**Problem details**
Where a line holds the word "party", count it, then give only the total for the entries below.

**Materials provided**

------------------------------------------------------------------------

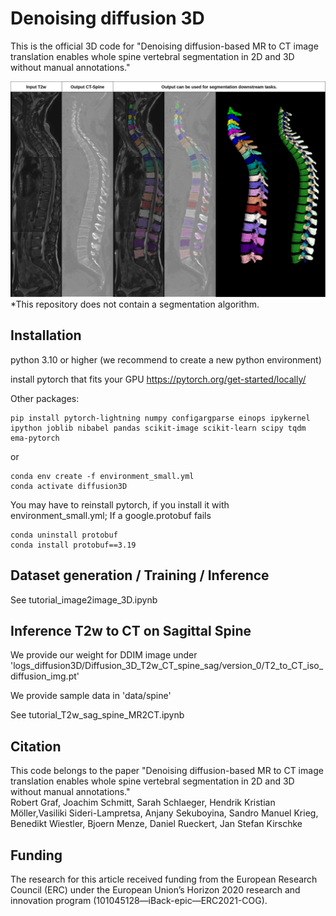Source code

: 
# Denoising diffusion 3D
This is the official 3D code for "Denoising diffusion-based MR to CT image translation enables whole spine vertebral segmentation in 2D and 3D without manual annotations."

![img](images/example3D.jpg)
*This repository does not contain a segmentation algorithm.

## Installation



python 3.10 or higher (we recommend to create a new python environment)



install pytorch that fits your GPU
https://pytorch.org/get-started/locally/

Other packages:

```properties
pip install pytorch-lightning numpy configargparse einops ipykernel ipython joblib nibabel pandas scikit-image scikit-learn scipy tqdm ema-pytorch
```

or

```properties
conda env create -f environment_small.yml 
conda activate diffusion3D
```
You may have to reinstall pytorch, if you install it with environment_small.yml; If a google.protobuf fails 
```properties
conda uninstall protobuf
conda install protobuf==3.19
```
## Dataset generation / Training / Inference

See tutorial_image2image_3D.ipynb

## Inference T2w to CT on Sagittal Spine

We provide our weight for DDIM image under 'logs_diffusion3D/Diffusion_3D_T2w_CT_spine_sag/version_0/T2_to_CT_iso_diffusion_img.pt'

We provide sample data in 'data/spine'

See tutorial_T2w_sag_spine_MR2CT.ipynb

## Citation

This code belongs to the paper "Denoising diffusion-based MR to CT image translation enables whole spine vertebral segmentation in 2D and 3D without manual annotations."    
Robert Graf, Joachim Schmitt, Sarah Schlaeger, Hendrik Kristian Möller,Vasiliki Sideri-Lampretsa, Anjany Sekuboyina, Sandro Manuel Krieg, Benedikt Wiestler, Bjoern Menze, Daniel Rueckert, Jan Stefan Kirschke

## Funding 

The research for this article received funding from the European Research Council (ERC) under the European Union’s Horizon 2020 research and innovation program (101045128—iBack-epic—ERC2021-COG). 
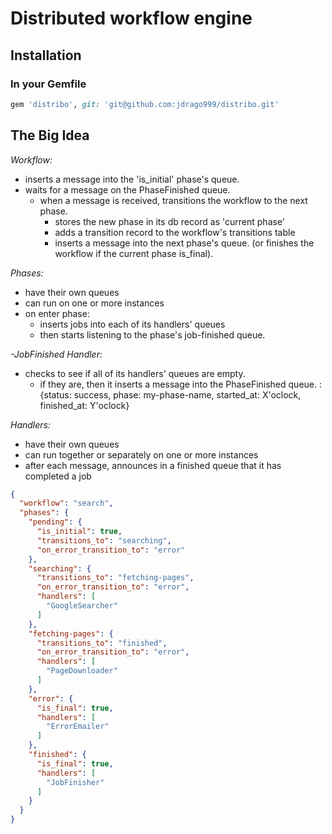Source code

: 
# Distributed workflow engine

## Installation

### In your Gemfile

```ruby
gem 'distribo', git: 'git@github.com:jdrago999/distribo.git'
```

## The Big Idea


*Workflow:*
  * inserts a message into the 'is_initial' phase's queue.
  * waits for a message on the PhaseFinished queue.
    * when a message is received, transitions the workflow to the next phase.
      * stores the new phase in its db record as 'current phase'
      * adds a transition record to the workflow's transitions table
      * inserts a message into the next phase's queue. (or finishes the workflow if the current phase is_final).

*Phases:*
  * have their own queues
  * can run on one or more instances
  * on enter phase:
    * inserts jobs into each of its handlers' queues
    * then starts listening to the phase's job-finished queue.

*<Phase>-JobFinished Handler:*
  * checks to see if all of its handlers' queues are empty.
    * if they are, then it inserts a message into the PhaseFinished queue.
      : {status: success, phase: my-phase-name, started_at: X'oclock, finished_at: Y'oclock}

*Handlers:*
  * have their own queues
  * can run together or separately on one or more instances
  * after each message, announces in a finished queue that it has completed a job

```json
{
  "workflow": "search",
  "phases": {
    "pending": {
      "is_initial": true,
      "transitions_to": "searching",
      "on_error_transition_to": "error"
    },
    "searching": {
      "transitions_to": "fetching-pages",
      "on_error_transition_to": "error",
      "handlers": [
        "GoogleSearcher"
      ]
    },
    "fetching-pages": {
      "transitions_to": "finished",
      "on_error_transition_to": "error",
      "handlers": [
        "PageDownloader"
      ]
    },
    "error": {
      "is_final": true,
      "handlers": [
        "ErrorEmailer"
      ]
    },
    "finished": {
      "is_final": true,
      "handlers": [
        "JobFinisher"
      ]
    }
  }
}
```
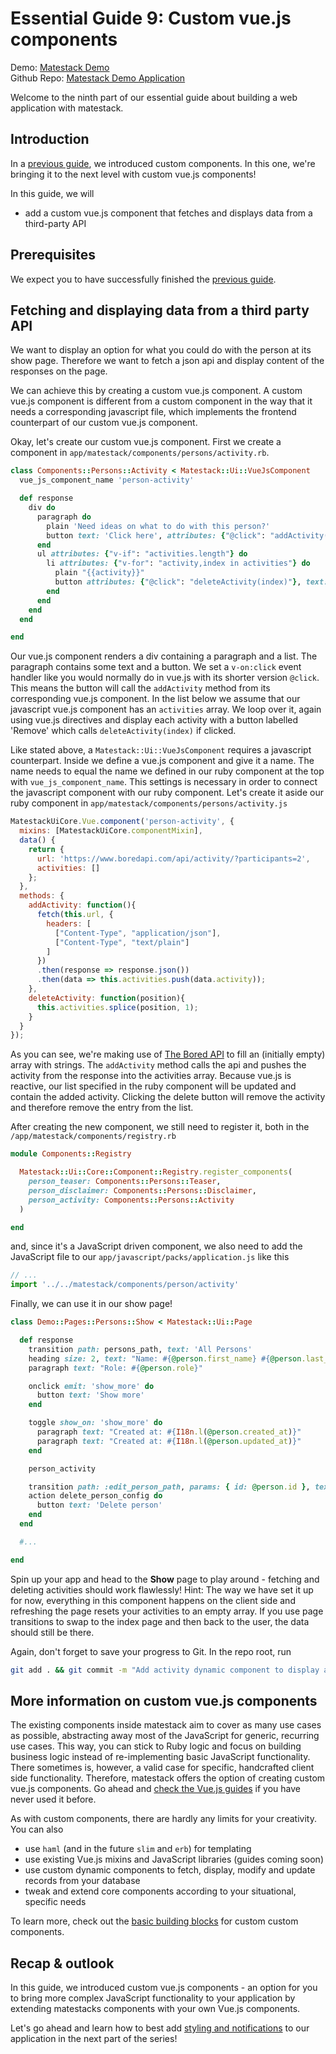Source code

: # Essential Guide 9: Custom vue.js components

Demo: [Matestack Demo](https://demo.matestack.io)<br>
Github Repo: [Matestack Demo Application](https://github.com/matestack/matestack-demo-application)

Welcome to the ninth part of our essential guide about building a web application with matestack.

## Introduction

In a [previous guide](/docs/guides/100-tutorial/08_collection_async.md), we introduced custom components. In this one, we're bringing it to the next level with custom vue.js components!

In this guide, we will
- add a custom vue.js component that fetches and displays data from a third-party API

## Prerequisites

We expect you to have successfully finished the [previous guide](/docs/guides/100-tutorial/08_collection_async.md).

## Fetching and displaying data from a third party API

We want to display an option for what you could do with the person at its show page. Therefore we want to fetch a json api and display content of the responses on the page.

We can achieve this by creating a custom vue.js component. A custom vue.js component is different from a custom component in the way that it needs a corresponding javascript file, which implements the frontend counterpart of our custom vue.js component.

Okay, let's create our custom vue.js component. First we create a component in `app/matestack/components/persons/activity.rb`.

```ruby
class Components::Persons::Activity < Matestack::Ui::VueJsComponent
  vue_js_component_name 'person-activity'

  def response
    div do
      paragraph do
        plain 'Need ideas on what to do with this person?'
        button text: 'Click here', attributes: {"@click": "addActivity()"}
      end
      ul attributes: {"v-if": "activities.length"} do
        li attributes: {"v-for": "activity,index in activities"} do
          plain "{{activity}}"
          button attributes: {"@click": "deleteActivity(index)"}, text: 'Remove'
        end
      end
    end
  end

end
```

Our vue.js component renders a div containing a paragraph and a list. The paragraph contains some text and a button. We set a `v-on:click` event handler like you would normally do in vue.js with its shorter version `@click`. This means the button will call the `addActivity` method from its corresponding vue.js component. In the list below we assume that our javascript vue.js component has an `activities` array. We loop over it, again using vue.js directives and display each activity with a button labelled 'Remove' which calls `deleteActivity(index)` if clicked.

Like stated above, a `Matestack::Ui::VueJsComponent` requires a javascript counterpart.
Inside we define a vue.js component and give it a name. The name needs to equal the name we defined in our ruby component at the top with `vue_js_component_name`. This settings is necessary in order to connect the javascript component with our ruby component.
Let's create it aside our ruby component in `app/matestack/components/persons/activity.js`

```javascript
MatestackUiCore.Vue.component('person-activity', {
  mixins: [MatestackUiCore.componentMixin],
  data() {
    return {
      url: 'https://www.boredapi.com/api/activity/?participants=2',
      activities: []
    };
  },
  methods: {
    addActivity: function(){
      fetch(this.url, {
        headers: [
          ["Content-Type", "application/json"],
          ["Content-Type", "text/plain"]
        ]
      })
      .then(response => response.json())
      .then(data => this.activities.push(data.activity));
    },
    deleteActivity: function(position){
      this.activities.splice(position, 1);
    }
  }
});
```

As you can see, we're making use of [The Bored API](https://boredapi.com) to fill an (initially empty) array with strings. The `addActivity` method calls the api and pushes the activity from the response into the activities array. Because vue.js is reactive, our list specified in the ruby component will be updated and contain the added activity. Clicking the delete button will remove the activity and therefore remove the entry from the list.

After creating the new component, we still need to register it, both in the `/app/matestack/components/registry.rb`

```ruby
module Components::Registry

  Matestack::Ui::Core::Component::Registry.register_components(
    person_teaser: Components::Persons::Teaser,
    person_disclaimer: Components::Persons::Disclaimer,
    person_activity: Components::Persons::Activity
  )

end
```

and, since it's a JavaScript driven component, we also need to add the JavaScript file to our `app/javascript/packs/application.js` like this

```javascript
// ...
import '../../matestack/components/person/activity'
```

Finally, we can use it in our show page!

```ruby
class Demo::Pages::Persons::Show < Matestack::Ui::Page

  def response
    transition path: persons_path, text: 'All Persons'
    heading size: 2, text: "Name: #{@person.first_name} #{@person.last_name}"
    paragraph text: "Role: #{@person.role}"

    onclick emit: 'show_more' do
      button text: 'Show more'
    end

    toggle show_on: 'show_more' do
      paragraph text: "Created at: #{I18n.l(@person.created_at)}"
      paragraph text: "Created at: #{I18n.l(@person.updated_at)}"
    end

    person_activity

    transition path: :edit_person_path, params: { id: @person.id }, text: 'Edit'
    action delete_person_config do
      button text: 'Delete person'
    end
  end

  #...

end
```

Spin up your app and head to the **Show** page to play around - fetching and deleting activities should work flawlessly! Hint: The way we have set it up for now, everything in this component happens on the client side and refreshing the page resets your activities to an empty array. If you use page transitions to swap to the index page and then back to the user, the data should still be there.

Again, don't forget to save your progress to Git. In the repo root, run

```sh
git add . && git commit -m "Add activity dynamic component to display activities from The Bored API"
```

## More information on custom vue.js components

The existing components inside matestack aim to cover as many use cases as possible, abstracting away most of the JavaScript for generic, recurring use cases. This way, you can stick to Ruby logic and focus on building business logic instead of re-implementing basic JavaScript functionality. There sometimes is, however, a valid case for specific, handcrafted client side functionality. Therefore, matestack offers the option of creating custom vue.js components. Go ahead and [check the Vue.js guides](https://vuejs.org/v2/guide/) if you have never used it before.

As with custom components, there are hardly any limits for your creativity. You can also
- use `haml` (and in the future `slim` and `erb`) for templating
- use existing Vue.js mixins and JavaScript libraries (guides coming soon)
- use custom dynamic components to fetch, display, modify and update records from your database
- tweak and extend core components according to your situational, specific needs

To learn more, check out the [basic building blocks](/docs/guides/200-200-basic_building_blocks/) for custom custom components.

## Recap & outlook

In this guide, we introduced custom vue.js components - an option for you to bring more complex JavaScript functionality to your application by extending matestacks components with your own Vue.js components.

Let's go ahead and learn how to best add [styling and notifications](/docs/guides/100-tutorial/10_styling_notifications.md) to our application in the next part of the series!

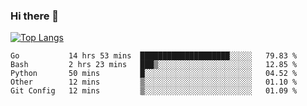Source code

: ### Hi there 👋

<!--
**3Xpl0it3r/3Xpl0it3r** is a ✨ _special_ ✨ repository because its `README.md` (this file) appears on your GitHub profile.

Here are some ideas to get you started:

- 🔭 I’m currently working on ...
- 🌱 I’m currently learning ...
- 👯 I’m looking to collaborate on ...
- 🤔 I’m looking for help with ...
- 💬 Ask me about ...
- 📫 How to reach me: ...
- 😄 Pronouns: ...
- ⚡ Fun fact: ...
-->


[![Top Langs](https://github-readme-stats.vercel.app/api/top-langs/?username=3Xpl0it3r&layout=compact)](https://github.com/3Xpl0it3r/3Xpl0it3r)

<!--START_SECTION:waka-->
```text
Go           14 hrs 53 mins  ████████████████████░░░░░   79.83 % 
Bash         2 hrs 23 mins   ███▒░░░░░░░░░░░░░░░░░░░░░   12.85 % 
Python       50 mins         █░░░░░░░░░░░░░░░░░░░░░░░░   04.52 % 
Other        12 mins         ▒░░░░░░░░░░░░░░░░░░░░░░░░   01.10 % 
Git Config   12 mins         ▒░░░░░░░░░░░░░░░░░░░░░░░░   01.09 % 
```
<!--END_SECTION:waka-->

------------------------------------------------------------------------

**Exercise result**
2